* [WHAT IS NEEDED]
Here is a block of entries. Write out its lines exactly, from the first through the one containing "A SoFaygo discography".

* [DATA EXTRACT]
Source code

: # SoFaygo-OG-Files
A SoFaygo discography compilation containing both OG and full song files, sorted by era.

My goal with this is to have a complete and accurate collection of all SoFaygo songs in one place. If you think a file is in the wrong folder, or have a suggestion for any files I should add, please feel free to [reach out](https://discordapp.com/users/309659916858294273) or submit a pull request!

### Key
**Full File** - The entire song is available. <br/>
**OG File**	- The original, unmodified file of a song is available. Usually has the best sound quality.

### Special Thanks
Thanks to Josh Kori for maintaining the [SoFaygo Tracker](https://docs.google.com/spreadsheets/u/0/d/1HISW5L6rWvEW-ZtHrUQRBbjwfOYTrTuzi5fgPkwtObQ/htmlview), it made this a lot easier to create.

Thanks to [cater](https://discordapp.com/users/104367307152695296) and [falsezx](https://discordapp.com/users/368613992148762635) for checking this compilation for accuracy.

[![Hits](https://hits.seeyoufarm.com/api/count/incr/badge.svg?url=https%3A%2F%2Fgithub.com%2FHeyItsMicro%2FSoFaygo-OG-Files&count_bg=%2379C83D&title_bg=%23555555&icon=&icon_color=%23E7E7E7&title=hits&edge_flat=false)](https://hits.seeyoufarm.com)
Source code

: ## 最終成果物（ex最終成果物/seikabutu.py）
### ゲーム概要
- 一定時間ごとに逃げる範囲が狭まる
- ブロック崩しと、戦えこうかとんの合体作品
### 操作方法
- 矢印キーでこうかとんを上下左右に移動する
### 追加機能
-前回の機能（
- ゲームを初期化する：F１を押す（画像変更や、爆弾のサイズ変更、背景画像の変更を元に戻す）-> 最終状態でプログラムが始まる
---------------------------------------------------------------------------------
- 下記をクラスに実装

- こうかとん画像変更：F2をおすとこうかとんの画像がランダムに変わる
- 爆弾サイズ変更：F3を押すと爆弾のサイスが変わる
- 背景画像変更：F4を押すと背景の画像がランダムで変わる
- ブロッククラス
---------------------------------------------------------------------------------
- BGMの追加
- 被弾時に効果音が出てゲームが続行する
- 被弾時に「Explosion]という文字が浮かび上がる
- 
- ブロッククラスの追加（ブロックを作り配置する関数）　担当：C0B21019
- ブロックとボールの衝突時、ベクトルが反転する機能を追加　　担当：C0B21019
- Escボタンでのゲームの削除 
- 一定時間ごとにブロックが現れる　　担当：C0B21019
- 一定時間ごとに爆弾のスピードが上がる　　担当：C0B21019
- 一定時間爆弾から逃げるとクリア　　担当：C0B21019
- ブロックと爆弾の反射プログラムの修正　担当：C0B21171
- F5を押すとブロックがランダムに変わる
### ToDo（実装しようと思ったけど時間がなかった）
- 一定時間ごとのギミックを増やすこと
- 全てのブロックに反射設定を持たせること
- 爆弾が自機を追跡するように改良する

* [PROBLEM SOLUTION]
Source code

: # SoFaygo-OG-Files
A SoFaygo discography compilation containing both OG and full song files, sorted by era.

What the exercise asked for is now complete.